▸ **What is expected**: Retype each line of the material exactly, please, skipping any picture in it.
· · · ·
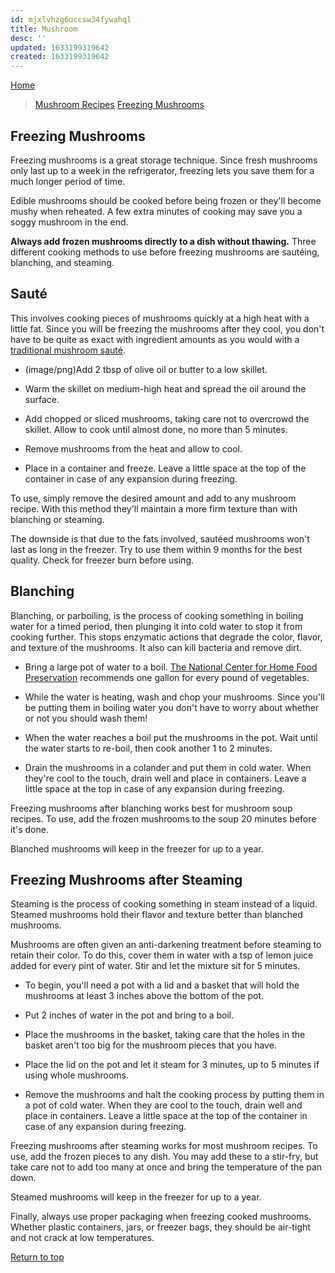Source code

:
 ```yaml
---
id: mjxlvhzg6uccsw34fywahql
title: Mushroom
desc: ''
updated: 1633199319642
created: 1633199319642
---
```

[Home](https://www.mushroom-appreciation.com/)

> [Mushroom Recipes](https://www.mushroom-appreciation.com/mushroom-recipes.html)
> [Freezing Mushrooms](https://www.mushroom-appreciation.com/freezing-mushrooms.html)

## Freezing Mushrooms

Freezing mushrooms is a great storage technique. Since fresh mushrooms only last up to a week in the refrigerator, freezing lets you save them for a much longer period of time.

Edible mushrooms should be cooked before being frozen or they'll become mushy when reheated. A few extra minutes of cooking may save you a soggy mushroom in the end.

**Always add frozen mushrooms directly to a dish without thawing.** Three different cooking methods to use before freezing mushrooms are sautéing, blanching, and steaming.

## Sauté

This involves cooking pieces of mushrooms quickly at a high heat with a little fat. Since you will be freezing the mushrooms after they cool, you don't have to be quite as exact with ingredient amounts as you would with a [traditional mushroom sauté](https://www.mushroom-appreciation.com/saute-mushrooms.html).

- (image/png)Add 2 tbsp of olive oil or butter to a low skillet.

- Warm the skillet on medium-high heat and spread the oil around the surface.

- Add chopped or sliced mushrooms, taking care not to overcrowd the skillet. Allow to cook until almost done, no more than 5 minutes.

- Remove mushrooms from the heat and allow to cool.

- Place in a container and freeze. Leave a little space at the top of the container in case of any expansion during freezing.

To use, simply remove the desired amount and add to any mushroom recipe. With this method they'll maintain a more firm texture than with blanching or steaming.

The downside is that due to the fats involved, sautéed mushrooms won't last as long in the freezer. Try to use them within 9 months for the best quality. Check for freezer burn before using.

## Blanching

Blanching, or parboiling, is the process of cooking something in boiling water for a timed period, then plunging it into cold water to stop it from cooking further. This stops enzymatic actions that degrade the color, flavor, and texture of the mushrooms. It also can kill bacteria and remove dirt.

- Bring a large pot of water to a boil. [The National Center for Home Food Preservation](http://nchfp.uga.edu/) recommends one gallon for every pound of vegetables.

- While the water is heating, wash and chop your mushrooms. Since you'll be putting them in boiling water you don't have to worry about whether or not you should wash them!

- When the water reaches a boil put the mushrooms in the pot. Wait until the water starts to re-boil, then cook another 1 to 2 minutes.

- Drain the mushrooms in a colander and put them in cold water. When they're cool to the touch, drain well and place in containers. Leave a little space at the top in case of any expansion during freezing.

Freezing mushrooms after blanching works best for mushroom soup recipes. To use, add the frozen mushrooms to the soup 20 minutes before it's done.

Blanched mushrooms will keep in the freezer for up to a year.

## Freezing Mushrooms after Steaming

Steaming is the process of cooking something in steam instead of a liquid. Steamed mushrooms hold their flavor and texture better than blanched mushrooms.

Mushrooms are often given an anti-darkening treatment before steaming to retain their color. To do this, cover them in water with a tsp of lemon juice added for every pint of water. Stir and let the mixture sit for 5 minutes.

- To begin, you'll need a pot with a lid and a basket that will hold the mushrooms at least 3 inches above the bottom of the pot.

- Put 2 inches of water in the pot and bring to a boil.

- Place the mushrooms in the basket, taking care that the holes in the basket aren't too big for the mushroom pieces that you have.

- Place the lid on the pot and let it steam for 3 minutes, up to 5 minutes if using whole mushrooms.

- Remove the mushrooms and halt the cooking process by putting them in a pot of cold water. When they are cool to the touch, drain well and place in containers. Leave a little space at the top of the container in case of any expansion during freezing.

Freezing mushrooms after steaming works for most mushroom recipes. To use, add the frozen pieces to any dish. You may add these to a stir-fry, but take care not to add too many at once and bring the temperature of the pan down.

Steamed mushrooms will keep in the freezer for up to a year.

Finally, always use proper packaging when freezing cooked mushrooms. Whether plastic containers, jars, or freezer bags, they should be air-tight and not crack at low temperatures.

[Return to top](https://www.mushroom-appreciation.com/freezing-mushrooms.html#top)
· · · ·
▸ **Solved exercise**:
Source code

:
 ```yaml
---
id: mjxlvhzg6uccsw34fywahql
title: Mushroom
desc: ''
updated: 1633199319642
created: 1633199319642
---
```

[Home](https://www.mushroom-appreciation.com/)

> [Mushroom Recipes](https://www.mushroom-appreciation.com/mushroom-recipes.html)
> [Freezing Mushrooms](https://www.mushroom-appreciation.com/freezing-mushrooms.html)

## Freezing Mushrooms

Freezing mushrooms is a great storage technique. Since fresh mushrooms only last up to a week in the refrigerator, freezing lets you save them for a much longer period of time.

Edible mushrooms should be cooked before being frozen or they'll become mushy when reheated. A few extra minutes of cooking may save you a soggy mushroom in the end.

**Always add frozen mushrooms directly to a dish without thawing.** Three different cooking methods to use before freezing mushrooms are sautéing, blanching, and steaming.

## Sauté

This involves cooking pieces of mushrooms quickly at a high heat with a little fat. Since you will be freezing the mushrooms after they cool, you don't have to be quite as exact with ingredient amounts as you would with a [traditional mushroom sauté](https://www.mushroom-appreciation.com/saute-mushrooms.html).

- (image/png)Add 2 tbsp of olive oil or butter to a low skillet.

- Warm the skillet on medium-high heat and spread the oil around the surface.

- Add chopped or sliced mushrooms, taking care not to overcrowd the skillet. Allow to cook until almost done, no more than 5 minutes.

- Remove mushrooms from the heat and allow to cool.

- Place in a container and freeze. Leave a little space at the top of the container in case of any expansion during freezing.

To use, simply remove the desired amount and add to any mushroom recipe. With this method they'll maintain a more firm texture than with blanching or steaming.

The downside is that due to the fats involved, sautéed mushrooms won't last as long in the freezer. Try to use them within 9 months for the best quality. Check for freezer burn before using.

## Blanching

Blanching, or parboiling, is the process of cooking something in boiling water for a timed period, then plunging it into cold water to stop it from cooking further. This stops enzymatic actions that degrade the color, flavor, and texture of the mushrooms. It also can kill bacteria and remove dirt.

- Bring a large pot of water to a boil. [The National Center for Home Food Preservation](http://nchfp.uga.edu/) recommends one gallon for every pound of vegetables.

- While the water is heating, wash and chop your mushrooms. Since you'll be putting them in boiling water you don't have to worry about whether or not you should wash them!

- When the water reaches a boil put the mushrooms in the pot. Wait until the water starts to re-boil, then cook another 1 to 2 minutes.

- Drain the mushrooms in a colander and put them in cold water. When they're cool to the touch, drain well and place in containers. Leave a little space at the top in case of any expansion during freezing.

Freezing mushrooms after blanching works best for mushroom soup recipes. To use, add the frozen mushrooms to the soup 20 minutes before it's done.

Blanched mushrooms will keep in the freezer for up to a year.

## Freezing Mushrooms after Steaming

Steaming is the process of cooking something in steam instead of a liquid. Steamed mushrooms hold their flavor and texture better than blanched mushrooms.

Mushrooms are often given an anti-darkening treatment before steaming to retain their color. To do this, cover them in water with a tsp of lemon juice added for every pint of water. Stir and let the mixture sit for 5 minutes.

- To begin, you'll need a pot with a lid and a basket that will hold the mushrooms at least 3 inches above the bottom of the pot.

- Put 2 inches of water in the pot and bring to a boil.

- Place the mushrooms in the basket, taking care that the holes in the basket aren't too big for the mushroom pieces that you have.

- Place the lid on the pot and let it steam for 3 minutes, up to 5 minutes if using whole mushrooms.

- Remove the mushrooms and halt the cooking process by putting them in a pot of cold water. When they are cool to the touch, drain well and place in containers. Leave a little space at the top of the container in case of any expansion during freezing.

Freezing mushrooms after steaming works for most mushroom recipes. To use, add the frozen pieces to any dish. You may add these to a stir-fry, but take care not to add too many at once and bring the temperature of the pan down.

Steamed mushrooms will keep in the freezer for up to a year.

Finally, always use proper packaging when freezing cooked mushrooms. Whether plastic containers, jars, or freezer bags, they should be air-tight and not crack at low temperatures.

[Return to top](https://www.mushroom-appreciation.com/freezing-mushrooms.html#top)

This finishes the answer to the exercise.